■ Work request:
Every line in the records below between the one holding "del caso es" and the one holding "60), como evidencia", inclusive, is to be set down exactly; all other lines are to be left out.

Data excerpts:
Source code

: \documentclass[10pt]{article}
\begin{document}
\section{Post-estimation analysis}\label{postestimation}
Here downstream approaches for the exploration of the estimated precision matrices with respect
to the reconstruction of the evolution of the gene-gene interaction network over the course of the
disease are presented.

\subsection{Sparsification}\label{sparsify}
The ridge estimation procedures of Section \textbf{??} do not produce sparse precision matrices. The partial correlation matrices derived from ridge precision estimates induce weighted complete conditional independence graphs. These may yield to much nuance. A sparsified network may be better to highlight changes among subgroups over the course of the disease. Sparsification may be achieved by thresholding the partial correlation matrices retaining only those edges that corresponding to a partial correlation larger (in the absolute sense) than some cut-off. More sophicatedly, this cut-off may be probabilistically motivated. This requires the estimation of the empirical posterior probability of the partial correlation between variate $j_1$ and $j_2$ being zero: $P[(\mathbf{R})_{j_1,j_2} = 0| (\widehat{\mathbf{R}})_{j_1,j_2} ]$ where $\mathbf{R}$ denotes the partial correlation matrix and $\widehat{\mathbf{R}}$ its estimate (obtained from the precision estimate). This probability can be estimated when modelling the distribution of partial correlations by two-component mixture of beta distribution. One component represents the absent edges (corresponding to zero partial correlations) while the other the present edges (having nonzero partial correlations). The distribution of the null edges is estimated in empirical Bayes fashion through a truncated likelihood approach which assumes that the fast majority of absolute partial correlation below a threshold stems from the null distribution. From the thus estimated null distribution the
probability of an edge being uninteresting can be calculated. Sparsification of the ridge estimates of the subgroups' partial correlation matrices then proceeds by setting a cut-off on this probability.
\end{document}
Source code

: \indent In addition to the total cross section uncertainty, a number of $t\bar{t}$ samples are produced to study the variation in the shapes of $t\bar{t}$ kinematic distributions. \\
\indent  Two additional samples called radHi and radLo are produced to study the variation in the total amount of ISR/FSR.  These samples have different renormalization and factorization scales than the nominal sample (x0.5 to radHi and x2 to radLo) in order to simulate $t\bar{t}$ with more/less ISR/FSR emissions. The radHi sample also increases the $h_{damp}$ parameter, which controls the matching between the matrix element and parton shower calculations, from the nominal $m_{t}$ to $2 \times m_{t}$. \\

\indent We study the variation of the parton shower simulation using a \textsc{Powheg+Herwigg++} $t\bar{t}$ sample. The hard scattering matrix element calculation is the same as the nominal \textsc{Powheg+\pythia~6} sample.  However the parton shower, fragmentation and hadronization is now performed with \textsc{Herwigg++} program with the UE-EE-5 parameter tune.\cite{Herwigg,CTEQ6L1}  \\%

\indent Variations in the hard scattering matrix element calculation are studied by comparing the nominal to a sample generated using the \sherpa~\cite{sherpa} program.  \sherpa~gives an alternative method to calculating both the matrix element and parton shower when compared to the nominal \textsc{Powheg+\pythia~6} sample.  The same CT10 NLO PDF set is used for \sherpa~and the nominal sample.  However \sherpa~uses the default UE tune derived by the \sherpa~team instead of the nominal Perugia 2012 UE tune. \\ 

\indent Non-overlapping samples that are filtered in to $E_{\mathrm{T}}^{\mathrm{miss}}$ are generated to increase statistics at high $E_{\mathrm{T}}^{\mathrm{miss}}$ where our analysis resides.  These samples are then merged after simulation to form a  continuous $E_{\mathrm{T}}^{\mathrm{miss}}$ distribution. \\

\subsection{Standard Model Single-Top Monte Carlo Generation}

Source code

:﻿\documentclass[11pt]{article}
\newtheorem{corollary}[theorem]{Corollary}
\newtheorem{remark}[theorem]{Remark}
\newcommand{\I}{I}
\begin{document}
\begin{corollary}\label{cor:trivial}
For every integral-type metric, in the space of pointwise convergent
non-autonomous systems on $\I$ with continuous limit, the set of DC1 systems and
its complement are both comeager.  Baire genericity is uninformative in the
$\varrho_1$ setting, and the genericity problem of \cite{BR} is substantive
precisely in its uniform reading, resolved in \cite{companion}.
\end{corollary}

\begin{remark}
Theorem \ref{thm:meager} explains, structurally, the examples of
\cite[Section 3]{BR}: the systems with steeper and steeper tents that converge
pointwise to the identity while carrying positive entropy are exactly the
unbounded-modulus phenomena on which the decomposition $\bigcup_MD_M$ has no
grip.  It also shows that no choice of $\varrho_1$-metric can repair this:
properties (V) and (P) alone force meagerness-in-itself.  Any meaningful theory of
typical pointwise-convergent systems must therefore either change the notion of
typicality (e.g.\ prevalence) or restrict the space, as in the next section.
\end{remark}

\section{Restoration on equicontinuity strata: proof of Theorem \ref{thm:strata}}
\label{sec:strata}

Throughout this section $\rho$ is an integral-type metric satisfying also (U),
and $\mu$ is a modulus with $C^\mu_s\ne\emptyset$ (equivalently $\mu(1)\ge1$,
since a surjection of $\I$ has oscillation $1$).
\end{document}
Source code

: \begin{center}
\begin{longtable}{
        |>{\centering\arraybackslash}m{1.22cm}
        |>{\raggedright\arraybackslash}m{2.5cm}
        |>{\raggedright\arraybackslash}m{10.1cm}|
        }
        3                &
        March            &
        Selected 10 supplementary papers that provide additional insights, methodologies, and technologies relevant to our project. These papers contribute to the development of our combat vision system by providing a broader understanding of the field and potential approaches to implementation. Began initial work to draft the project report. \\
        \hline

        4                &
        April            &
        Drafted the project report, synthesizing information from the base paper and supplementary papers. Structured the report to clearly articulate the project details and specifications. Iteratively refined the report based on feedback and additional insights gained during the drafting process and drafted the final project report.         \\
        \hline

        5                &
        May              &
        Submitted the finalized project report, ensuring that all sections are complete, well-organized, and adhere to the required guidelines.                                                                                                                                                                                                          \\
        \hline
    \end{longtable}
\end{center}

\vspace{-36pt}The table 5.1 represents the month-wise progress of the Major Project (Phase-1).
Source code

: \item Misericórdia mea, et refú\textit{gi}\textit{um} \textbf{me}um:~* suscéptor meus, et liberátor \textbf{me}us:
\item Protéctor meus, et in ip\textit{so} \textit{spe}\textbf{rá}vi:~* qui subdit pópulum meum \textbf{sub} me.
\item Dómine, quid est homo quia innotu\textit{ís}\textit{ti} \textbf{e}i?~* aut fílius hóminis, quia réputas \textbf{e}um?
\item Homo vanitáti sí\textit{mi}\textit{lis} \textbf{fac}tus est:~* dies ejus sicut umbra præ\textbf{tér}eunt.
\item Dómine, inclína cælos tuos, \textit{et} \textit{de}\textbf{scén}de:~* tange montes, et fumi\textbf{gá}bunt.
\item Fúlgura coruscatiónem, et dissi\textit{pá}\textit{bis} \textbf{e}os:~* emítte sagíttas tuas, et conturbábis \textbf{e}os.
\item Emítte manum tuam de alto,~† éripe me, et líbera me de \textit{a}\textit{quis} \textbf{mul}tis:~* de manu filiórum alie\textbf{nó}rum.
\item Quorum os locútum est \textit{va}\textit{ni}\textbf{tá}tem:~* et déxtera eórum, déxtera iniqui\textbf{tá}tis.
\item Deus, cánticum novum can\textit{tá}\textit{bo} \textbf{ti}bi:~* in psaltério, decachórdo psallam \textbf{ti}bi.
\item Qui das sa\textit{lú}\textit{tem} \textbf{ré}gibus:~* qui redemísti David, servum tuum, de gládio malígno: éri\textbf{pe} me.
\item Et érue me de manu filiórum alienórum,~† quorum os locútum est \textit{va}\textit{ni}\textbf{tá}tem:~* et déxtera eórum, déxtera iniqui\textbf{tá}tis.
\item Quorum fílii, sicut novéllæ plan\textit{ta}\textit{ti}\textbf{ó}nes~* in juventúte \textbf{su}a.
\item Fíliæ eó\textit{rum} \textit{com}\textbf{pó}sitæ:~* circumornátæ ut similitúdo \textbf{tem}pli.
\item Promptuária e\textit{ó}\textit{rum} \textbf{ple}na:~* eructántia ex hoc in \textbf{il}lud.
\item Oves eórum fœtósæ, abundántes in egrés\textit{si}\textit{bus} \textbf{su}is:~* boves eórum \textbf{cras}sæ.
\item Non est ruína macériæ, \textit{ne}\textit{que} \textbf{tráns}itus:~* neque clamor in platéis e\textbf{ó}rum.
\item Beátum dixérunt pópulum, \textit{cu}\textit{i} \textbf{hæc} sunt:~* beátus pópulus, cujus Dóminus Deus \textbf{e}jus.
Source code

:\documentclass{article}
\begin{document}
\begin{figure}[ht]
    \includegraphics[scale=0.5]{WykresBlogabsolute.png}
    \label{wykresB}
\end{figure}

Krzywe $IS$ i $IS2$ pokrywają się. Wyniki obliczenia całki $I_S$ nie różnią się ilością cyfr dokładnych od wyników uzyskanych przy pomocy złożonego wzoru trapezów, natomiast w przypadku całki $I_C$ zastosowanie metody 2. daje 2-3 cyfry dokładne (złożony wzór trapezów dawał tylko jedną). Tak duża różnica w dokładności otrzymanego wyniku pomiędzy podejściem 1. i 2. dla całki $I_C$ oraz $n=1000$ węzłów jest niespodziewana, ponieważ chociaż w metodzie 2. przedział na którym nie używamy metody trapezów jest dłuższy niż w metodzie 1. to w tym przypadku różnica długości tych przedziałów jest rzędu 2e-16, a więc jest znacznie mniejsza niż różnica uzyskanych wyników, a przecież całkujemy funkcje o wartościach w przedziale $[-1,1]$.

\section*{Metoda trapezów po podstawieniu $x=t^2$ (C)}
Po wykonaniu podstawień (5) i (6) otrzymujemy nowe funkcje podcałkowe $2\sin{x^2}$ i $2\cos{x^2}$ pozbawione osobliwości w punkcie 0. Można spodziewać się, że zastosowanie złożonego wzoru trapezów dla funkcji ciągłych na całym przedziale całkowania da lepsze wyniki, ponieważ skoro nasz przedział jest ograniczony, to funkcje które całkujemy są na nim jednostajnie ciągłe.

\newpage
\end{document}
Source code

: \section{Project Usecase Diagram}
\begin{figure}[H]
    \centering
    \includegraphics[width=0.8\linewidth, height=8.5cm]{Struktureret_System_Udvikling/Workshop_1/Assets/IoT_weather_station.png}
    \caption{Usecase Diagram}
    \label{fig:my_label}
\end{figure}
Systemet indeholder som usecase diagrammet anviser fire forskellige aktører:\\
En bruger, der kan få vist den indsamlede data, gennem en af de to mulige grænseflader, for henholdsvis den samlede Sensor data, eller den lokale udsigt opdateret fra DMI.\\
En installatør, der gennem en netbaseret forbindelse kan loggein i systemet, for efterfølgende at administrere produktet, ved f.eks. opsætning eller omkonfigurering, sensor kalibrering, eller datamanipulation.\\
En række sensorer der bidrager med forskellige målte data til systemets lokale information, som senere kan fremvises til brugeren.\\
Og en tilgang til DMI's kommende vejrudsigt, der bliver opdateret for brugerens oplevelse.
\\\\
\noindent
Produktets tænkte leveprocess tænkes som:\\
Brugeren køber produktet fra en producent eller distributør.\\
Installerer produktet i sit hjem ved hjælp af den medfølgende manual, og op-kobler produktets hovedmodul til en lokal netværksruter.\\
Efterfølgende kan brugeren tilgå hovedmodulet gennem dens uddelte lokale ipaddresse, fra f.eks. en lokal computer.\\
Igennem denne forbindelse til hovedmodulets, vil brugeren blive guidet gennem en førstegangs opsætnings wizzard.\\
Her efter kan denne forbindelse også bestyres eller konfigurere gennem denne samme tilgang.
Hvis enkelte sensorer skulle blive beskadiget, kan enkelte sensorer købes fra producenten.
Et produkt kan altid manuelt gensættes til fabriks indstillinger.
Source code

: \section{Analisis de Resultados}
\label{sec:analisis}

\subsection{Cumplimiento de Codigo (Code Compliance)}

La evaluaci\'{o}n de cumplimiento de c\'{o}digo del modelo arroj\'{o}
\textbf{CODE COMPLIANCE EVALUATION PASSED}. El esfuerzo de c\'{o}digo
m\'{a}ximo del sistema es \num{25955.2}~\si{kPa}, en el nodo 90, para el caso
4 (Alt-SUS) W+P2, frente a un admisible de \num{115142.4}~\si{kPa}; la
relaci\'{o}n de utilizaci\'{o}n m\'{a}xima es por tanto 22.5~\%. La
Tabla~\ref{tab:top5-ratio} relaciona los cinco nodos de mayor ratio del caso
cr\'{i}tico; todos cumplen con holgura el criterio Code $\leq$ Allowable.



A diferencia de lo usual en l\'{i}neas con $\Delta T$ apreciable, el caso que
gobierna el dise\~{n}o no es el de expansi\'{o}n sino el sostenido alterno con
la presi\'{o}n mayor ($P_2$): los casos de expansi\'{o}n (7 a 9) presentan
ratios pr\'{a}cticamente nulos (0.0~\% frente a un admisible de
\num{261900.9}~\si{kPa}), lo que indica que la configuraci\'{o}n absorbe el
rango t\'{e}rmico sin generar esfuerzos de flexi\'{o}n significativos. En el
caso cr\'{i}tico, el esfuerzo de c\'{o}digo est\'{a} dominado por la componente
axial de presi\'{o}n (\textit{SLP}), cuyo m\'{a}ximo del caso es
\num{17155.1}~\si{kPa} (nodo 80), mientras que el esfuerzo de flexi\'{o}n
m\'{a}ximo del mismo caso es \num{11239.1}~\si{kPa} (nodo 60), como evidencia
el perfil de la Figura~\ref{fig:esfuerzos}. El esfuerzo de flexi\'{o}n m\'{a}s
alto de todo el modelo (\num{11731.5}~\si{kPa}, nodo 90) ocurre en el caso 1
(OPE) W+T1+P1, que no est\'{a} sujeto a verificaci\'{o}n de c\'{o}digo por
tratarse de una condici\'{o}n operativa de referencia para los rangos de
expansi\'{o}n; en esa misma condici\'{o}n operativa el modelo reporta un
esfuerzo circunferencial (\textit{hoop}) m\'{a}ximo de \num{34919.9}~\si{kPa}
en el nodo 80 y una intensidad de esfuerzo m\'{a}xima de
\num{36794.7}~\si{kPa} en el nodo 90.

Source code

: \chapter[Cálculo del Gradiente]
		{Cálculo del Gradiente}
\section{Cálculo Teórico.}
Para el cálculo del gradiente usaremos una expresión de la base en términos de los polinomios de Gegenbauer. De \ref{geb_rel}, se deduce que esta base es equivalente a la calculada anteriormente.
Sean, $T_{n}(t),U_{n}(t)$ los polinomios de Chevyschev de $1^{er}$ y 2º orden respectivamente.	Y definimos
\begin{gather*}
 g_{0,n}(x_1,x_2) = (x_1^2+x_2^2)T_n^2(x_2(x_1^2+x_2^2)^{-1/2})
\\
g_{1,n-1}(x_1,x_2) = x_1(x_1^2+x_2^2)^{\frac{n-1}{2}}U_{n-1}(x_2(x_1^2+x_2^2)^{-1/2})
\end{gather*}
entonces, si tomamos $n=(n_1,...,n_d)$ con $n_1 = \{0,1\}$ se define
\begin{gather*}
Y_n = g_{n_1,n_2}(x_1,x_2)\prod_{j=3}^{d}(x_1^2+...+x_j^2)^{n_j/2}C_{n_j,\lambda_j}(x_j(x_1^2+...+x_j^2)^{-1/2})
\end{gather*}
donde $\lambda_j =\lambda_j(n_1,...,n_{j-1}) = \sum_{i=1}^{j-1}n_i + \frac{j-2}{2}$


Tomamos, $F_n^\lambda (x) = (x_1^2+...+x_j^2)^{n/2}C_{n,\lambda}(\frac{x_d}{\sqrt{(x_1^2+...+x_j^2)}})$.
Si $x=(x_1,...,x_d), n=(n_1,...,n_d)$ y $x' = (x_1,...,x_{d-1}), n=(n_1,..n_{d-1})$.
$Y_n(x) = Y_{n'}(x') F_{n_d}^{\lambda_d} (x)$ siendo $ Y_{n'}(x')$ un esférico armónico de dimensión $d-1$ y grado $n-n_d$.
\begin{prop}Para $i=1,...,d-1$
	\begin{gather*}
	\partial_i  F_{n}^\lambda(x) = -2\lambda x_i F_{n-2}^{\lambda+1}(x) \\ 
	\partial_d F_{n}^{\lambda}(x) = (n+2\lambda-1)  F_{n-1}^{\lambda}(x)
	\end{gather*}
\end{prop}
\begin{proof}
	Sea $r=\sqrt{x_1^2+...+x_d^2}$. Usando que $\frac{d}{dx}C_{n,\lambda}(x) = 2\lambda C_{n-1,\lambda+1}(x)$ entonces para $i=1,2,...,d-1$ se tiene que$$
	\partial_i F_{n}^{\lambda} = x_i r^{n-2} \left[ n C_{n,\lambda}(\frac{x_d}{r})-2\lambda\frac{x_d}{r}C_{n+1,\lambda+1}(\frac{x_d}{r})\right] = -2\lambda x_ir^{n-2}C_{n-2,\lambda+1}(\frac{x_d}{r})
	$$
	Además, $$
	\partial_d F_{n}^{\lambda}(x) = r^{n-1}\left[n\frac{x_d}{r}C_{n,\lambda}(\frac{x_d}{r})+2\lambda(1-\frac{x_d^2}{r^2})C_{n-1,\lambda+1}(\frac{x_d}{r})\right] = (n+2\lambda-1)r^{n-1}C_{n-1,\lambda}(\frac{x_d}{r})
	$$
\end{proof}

■ Answer area:
axial de presi\'{o}n (\textit{SLP}), cuyo m\'{a}ximo del caso es
\num{17155.1}~\si{kPa} (nodo 80), mientras que el esfuerzo de flexi\'{o}n
m\'{a}ximo del mismo caso es \num{11239.1}~\si{kPa} (nodo 60), como evidencia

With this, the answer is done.